Extrapolation Convolution for Data Prediction on a 2-D Grid: Bridging Spatial and Frequency Domains With Applications in Image Outpainting and Compressed Sensing

Abstract

Extrapolation plays a critical role in machine/deep learning (ML/DL), enabling models to predict data points beyond their training constraints, particularly useful in scenarios deviating significantly from training conditions. This article addresses the limitations of current convolutional neural networks (CNNs) in extrapolation tasks within image restoration and compressed sensing (CS). While CNNs show potential in tasks such as image outpainting and CS, traditional convolutions are limited by their reliance on interpolation, failing to fully capture the dependencies needed for predicting values outside the known data. This work proposes an extrapolation convolution (EC) framework that models missing data prediction as an extrapolation problem using linear prediction within DL architectures. The approach is applied in two domains: first, image outpainting, where EC in encoder-decoder (EnDec) networks replaces conventional interpolation methods to reduce artifacts and enhance fine detail representation; second, Fourier-based CS-magnetic resonance imaging (CS-MRI), where it predicts high-frequency signal values from undersampled measurements in the frequency domain, improving reconstruction quality and preserving subtle structural details at high acceleration factors.

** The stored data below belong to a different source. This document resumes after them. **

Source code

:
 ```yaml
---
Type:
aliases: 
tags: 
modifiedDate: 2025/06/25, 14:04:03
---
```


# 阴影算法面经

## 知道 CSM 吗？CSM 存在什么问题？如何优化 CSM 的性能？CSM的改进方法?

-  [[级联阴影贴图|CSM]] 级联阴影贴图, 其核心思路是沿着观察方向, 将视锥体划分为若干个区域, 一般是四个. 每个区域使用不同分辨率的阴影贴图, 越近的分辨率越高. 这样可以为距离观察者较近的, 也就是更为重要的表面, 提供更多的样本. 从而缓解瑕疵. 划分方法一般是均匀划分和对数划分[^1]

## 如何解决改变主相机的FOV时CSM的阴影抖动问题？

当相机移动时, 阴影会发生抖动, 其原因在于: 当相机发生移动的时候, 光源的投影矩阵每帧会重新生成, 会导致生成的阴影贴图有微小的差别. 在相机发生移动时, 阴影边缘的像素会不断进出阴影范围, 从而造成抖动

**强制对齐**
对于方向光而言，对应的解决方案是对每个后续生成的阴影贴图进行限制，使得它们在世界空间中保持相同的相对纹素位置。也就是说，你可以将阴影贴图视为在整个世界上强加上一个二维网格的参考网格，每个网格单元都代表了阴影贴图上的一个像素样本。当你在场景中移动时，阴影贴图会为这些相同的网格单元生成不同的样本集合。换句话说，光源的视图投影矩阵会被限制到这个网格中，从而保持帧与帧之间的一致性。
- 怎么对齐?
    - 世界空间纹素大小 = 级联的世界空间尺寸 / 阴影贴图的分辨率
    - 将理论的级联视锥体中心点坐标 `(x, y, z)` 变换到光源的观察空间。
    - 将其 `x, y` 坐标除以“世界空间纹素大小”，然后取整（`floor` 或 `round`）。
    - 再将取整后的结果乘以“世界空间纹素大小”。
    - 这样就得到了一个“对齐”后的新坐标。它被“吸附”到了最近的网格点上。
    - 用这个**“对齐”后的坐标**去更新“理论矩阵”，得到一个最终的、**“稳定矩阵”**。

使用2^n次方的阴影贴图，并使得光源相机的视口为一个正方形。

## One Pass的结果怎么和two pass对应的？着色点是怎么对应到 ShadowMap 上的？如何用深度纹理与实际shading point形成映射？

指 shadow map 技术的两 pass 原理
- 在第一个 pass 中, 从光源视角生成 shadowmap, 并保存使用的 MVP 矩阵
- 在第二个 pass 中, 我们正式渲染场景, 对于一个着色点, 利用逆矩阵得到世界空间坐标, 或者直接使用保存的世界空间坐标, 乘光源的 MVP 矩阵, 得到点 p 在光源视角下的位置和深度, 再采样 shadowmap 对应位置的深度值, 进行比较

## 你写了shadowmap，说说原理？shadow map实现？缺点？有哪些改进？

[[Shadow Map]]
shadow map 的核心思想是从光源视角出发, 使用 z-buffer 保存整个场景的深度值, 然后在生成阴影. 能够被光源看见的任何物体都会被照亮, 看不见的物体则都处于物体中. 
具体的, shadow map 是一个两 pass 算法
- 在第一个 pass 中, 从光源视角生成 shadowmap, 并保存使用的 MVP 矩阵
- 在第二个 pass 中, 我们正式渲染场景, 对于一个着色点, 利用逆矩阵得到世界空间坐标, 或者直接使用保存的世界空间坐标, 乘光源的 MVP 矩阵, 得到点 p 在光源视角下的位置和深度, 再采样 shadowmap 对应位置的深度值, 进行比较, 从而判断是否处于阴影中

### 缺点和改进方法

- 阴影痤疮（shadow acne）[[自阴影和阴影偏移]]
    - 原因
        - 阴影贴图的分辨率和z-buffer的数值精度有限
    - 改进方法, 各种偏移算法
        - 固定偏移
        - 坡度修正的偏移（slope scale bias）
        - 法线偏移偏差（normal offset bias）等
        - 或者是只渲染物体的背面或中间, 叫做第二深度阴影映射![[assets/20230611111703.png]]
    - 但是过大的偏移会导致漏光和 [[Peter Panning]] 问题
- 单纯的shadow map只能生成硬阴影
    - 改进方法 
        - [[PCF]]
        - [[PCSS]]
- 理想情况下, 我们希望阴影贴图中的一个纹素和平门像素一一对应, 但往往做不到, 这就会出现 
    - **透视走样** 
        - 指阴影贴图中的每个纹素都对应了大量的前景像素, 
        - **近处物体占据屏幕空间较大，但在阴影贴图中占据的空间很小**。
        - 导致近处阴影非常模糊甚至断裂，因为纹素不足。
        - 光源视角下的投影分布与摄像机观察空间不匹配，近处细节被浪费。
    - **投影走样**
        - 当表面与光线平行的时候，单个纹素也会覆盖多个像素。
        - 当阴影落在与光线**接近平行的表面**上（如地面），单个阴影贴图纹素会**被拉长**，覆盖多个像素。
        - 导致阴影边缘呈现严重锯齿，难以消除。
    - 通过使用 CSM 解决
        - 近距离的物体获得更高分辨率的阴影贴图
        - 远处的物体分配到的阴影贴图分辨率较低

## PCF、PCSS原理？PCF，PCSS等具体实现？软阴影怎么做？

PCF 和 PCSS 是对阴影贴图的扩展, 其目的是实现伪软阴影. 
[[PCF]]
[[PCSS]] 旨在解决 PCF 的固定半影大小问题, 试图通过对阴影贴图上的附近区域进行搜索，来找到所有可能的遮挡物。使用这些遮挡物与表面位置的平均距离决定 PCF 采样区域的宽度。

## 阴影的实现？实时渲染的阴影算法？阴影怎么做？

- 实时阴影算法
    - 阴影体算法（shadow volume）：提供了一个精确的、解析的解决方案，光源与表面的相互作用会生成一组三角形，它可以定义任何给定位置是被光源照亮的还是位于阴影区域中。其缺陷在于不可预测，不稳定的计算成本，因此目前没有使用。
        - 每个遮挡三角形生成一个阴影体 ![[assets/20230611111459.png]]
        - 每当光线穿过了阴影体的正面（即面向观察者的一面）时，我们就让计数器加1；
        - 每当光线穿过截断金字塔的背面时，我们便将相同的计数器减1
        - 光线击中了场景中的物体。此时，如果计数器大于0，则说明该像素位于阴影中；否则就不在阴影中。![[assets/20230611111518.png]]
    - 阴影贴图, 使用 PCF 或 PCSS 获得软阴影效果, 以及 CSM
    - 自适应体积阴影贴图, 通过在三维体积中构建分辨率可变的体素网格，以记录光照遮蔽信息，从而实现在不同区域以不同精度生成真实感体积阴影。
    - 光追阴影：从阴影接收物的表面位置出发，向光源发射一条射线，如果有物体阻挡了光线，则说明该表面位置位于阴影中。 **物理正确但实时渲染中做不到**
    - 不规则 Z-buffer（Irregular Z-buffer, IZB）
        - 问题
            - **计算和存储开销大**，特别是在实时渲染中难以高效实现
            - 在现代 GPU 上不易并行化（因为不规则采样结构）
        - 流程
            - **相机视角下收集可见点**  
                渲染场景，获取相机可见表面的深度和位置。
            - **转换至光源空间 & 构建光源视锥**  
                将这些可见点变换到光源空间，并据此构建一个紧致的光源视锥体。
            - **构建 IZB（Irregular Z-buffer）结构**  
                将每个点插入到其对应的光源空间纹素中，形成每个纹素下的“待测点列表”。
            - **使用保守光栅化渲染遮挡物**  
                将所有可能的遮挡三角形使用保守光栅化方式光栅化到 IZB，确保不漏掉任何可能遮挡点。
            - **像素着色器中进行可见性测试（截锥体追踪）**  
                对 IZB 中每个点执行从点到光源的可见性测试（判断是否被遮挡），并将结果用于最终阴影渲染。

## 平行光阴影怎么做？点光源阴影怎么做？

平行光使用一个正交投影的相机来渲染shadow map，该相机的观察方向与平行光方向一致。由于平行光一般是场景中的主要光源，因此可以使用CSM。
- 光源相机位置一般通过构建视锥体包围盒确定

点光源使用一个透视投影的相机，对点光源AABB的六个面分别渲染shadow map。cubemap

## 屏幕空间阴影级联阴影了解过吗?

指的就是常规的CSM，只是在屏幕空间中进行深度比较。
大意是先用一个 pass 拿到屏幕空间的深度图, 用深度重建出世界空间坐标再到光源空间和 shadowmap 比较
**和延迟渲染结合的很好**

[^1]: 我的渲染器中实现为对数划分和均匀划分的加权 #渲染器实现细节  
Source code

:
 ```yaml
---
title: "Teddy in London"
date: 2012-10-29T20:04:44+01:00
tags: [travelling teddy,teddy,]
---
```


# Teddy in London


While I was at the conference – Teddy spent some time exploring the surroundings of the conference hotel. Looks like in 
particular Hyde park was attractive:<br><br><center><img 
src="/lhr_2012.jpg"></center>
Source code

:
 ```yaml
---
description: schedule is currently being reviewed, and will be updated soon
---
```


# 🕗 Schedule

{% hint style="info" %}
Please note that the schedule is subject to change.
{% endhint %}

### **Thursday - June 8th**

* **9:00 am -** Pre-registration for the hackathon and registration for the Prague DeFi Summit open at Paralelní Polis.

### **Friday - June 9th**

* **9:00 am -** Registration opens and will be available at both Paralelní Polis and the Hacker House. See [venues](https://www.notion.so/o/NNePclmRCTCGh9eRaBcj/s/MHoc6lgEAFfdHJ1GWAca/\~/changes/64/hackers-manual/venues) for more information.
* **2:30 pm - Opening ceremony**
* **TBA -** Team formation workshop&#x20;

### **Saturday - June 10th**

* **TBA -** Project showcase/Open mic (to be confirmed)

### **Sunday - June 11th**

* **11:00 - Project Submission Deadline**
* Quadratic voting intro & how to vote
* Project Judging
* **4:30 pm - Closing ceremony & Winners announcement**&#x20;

Comparative experiments demonstrate that the proposed EC-DecNet and FDRN outperform traditional CNN-based models, achieving high-quality image reconstruction with finer details, as shown by improved peak signal-to-noise ratio (PSNR), structural similarity index (SSIM), and kernel inception distance (KID)/Frechet inception distance (FID) scores. Ablation studies and analysis highlight the effectiveness of larger kernel sizes and multilevel semi-supervised learning in FDRN for enhancing extrapolation accuracy in the frequency domain.